**GOAL OF THE EXERCISE:** Please give back word for word the lines below, from the first one through the one with "Human → Domain".
··········
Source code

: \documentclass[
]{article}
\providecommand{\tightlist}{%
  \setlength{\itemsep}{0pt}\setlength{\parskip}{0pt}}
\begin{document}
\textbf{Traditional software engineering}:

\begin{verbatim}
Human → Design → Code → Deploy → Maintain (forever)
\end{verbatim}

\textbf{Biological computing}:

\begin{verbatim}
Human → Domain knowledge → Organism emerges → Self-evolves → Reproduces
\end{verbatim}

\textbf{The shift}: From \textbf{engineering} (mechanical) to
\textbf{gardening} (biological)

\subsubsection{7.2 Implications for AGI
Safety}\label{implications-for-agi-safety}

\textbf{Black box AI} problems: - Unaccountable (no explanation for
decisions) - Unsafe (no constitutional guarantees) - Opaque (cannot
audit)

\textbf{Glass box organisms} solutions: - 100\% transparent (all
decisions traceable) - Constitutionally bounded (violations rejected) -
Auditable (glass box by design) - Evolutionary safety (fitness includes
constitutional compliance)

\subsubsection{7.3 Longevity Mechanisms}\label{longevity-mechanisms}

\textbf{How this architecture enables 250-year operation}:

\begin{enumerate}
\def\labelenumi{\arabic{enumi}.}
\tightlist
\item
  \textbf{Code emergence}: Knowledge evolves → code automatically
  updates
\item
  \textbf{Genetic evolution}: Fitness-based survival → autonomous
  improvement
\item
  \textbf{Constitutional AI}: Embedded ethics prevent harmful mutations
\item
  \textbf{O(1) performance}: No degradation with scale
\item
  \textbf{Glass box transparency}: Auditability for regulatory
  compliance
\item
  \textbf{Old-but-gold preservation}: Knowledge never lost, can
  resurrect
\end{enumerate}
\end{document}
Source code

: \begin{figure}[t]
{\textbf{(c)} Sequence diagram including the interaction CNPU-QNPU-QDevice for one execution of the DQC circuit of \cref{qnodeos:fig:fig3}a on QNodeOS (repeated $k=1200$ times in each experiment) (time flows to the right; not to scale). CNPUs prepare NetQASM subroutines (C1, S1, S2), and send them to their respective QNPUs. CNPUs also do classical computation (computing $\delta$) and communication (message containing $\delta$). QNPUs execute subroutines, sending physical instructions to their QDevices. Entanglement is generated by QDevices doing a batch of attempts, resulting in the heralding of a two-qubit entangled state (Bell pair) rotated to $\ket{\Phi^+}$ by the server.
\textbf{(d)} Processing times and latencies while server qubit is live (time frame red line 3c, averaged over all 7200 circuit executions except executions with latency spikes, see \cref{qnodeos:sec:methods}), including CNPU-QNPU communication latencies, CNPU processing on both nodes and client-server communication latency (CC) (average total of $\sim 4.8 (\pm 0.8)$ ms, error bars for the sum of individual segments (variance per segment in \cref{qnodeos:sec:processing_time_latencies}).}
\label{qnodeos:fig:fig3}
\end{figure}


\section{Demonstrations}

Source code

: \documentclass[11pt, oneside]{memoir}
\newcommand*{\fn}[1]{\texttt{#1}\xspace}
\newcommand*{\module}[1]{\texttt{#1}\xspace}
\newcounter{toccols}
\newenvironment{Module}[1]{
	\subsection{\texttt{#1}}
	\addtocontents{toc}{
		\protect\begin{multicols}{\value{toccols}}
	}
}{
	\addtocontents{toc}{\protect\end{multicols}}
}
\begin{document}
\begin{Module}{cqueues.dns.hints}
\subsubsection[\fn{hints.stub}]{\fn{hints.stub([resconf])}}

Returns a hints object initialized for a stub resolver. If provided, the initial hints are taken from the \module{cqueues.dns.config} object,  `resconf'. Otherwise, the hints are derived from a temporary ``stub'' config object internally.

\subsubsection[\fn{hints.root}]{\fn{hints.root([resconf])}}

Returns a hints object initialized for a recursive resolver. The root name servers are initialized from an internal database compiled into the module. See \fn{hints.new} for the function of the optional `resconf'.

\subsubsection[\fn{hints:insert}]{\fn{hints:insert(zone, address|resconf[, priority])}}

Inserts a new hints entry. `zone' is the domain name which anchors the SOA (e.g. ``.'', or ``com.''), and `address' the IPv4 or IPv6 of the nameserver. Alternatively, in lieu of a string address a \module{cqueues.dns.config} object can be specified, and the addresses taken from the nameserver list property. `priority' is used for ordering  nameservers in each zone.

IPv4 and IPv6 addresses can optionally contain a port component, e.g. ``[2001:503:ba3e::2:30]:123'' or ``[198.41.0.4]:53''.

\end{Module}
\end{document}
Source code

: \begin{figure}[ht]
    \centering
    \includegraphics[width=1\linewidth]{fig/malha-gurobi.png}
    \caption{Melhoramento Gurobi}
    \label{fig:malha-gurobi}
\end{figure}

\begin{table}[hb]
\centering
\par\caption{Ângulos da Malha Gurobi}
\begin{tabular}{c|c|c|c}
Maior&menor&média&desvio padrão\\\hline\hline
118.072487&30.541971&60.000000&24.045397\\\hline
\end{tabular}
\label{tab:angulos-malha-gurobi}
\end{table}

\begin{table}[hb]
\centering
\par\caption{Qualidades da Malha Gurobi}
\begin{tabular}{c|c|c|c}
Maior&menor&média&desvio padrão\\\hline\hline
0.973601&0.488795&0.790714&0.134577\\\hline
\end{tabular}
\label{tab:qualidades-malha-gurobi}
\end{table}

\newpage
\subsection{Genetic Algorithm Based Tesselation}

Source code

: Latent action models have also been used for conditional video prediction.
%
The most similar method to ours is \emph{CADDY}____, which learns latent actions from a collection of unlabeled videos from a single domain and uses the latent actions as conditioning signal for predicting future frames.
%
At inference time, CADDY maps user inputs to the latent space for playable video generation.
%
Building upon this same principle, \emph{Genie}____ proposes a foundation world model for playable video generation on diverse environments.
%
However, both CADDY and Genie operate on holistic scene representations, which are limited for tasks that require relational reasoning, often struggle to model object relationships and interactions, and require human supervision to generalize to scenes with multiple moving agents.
··········
**TASK ANSWER:**
Source code

: \documentclass[
]{article}
\providecommand{\tightlist}{%
  \setlength{\itemsep}{0pt}\setlength{\parskip}{0pt}}
\begin{document}
\textbf{Traditional software engineering}:

\begin{verbatim}
Human → Design → Code → Deploy → Maintain (forever)
\end{verbatim}

\textbf{Biological computing}:

\begin{verbatim}
Human → Domain knowledge → Organism emerges → Self-evolves → Reproduces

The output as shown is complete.